In 2004, she transitioned to the German Association of Chambers of Industry and Commerce (DIHK), where she led the area of vocational education and education policy from July 2005 until her appointment as a senator. From 2004 until her departure from DIHK, Sybille von Obernitz was a member of the Main Committee of the Federal Institute for Vocational Education and Training (BiBB), advising the federal government on 'fundamental issues of vocational training.' In 2010, von Obernitz was also a member of the Federal Youth Council. From January 1, 2016, until February 28, 2021, von Obernitz served as the CEO of the Chamber of Industry and Commerce Kassel-Marburg.

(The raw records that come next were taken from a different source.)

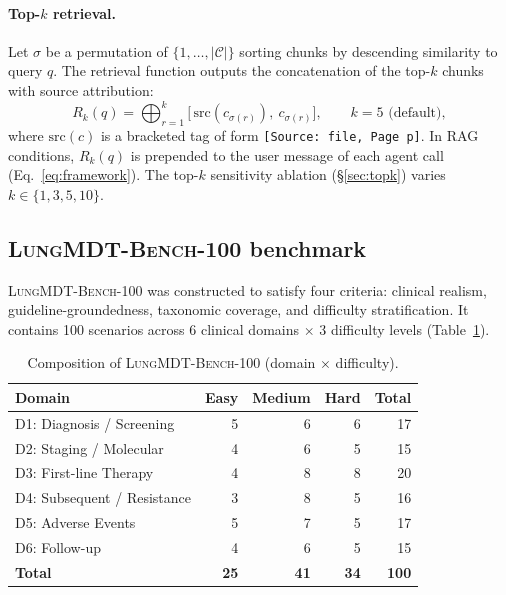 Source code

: \documentclass[final, 11pt, 3p]{elsarticle}
\newcommand{\BENCH}{\textsc{LungMDT-Bench-100}}
\begin{document}
\paragraph{Top-$k$ retrieval.} Let $\sigma$ be a permutation of
$\{1, \ldots, |\mathcal{C}|\}$ sorting chunks by descending similarity
to query $q$. The retrieval function outputs the concatenation of the
top-$k$ chunks with source attribution:
\begin{equation}
R_k(q) = \bigoplus_{r=1}^{k} \bigl[\,\mathrm{src}(c_{\sigma(r)}),\ c_{\sigma(r)}\bigr],
\qquad k = 5 \text{ (default)},
\label{eq:topk}
\end{equation}
where $\mathrm{src}(c)$ is a bracketed tag of form
\texttt{[Source: file, Page p]}. In RAG conditions, $R_k(q)$ is
prepended to the user message of each agent call
(Eq.~\ref{eq:framework}). The top-$k$ sensitivity ablation
(\S\ref{sec:topk}) varies $k \in \{1, 3, 5, 10\}$.

\subsection{\BENCH{} benchmark}
\label{sec:bench}
\BENCH{} was constructed to satisfy four criteria: clinical realism,
guideline-groundedness, taxonomic coverage, and difficulty
stratification. It contains 100 scenarios across 6 clinical domains
$\times$ 3 difficulty levels (Table~\ref{tab:bench}).

\begin{table}[!ht]
\caption{Composition of \BENCH{} (domain $\times$ difficulty).}
\label{tab:bench}
\centering
\small
\begin{tabular}{lrrrr}
\toprule
Domain & Easy & Medium & Hard & Total \\
\midrule
D1: Diagnosis / Screening    & 5 & 6 & 6 & 17 \\
D2: Staging / Molecular      & 4 & 6 & 5 & 15 \\
D3: First-line Therapy       & 4 & 8 & 8 & 20 \\
D4: Subsequent / Resistance  & 3 & 8 & 5 & 16 \\
D5: Adverse Events           & 5 & 7 & 5 & 17 \\
D6: Follow-up                & 4 & 6 & 5 & 15 \\
\midrule
\textbf{Total}               & \textbf{25} & \textbf{41} & \textbf{34}
  & \textbf{100} \\
\bottomrule
\end{tabular}
\end{table}
\end{document}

On December 1, 2011, Sybille von Obernitz was appointed as the Senator for Economics, Technology, and Research of the State of Berlin. In the summer of 2012, Obernitz faced heavy criticism for the announcement of the position of CEO at Messe Berlin, which was released without involvement from the supervisory board. As a result, CDU state chairman Frank Henkel deemed further cooperation no longer viable, leading Sybille von Obernitz to request resignation on September 8, 2012. She justified her resignation by citing insufficient support. The governing mayor Klaus Wowereit dismissed the senator from her position on September 11, 2012, thereby enabling her to receive transitional benefits.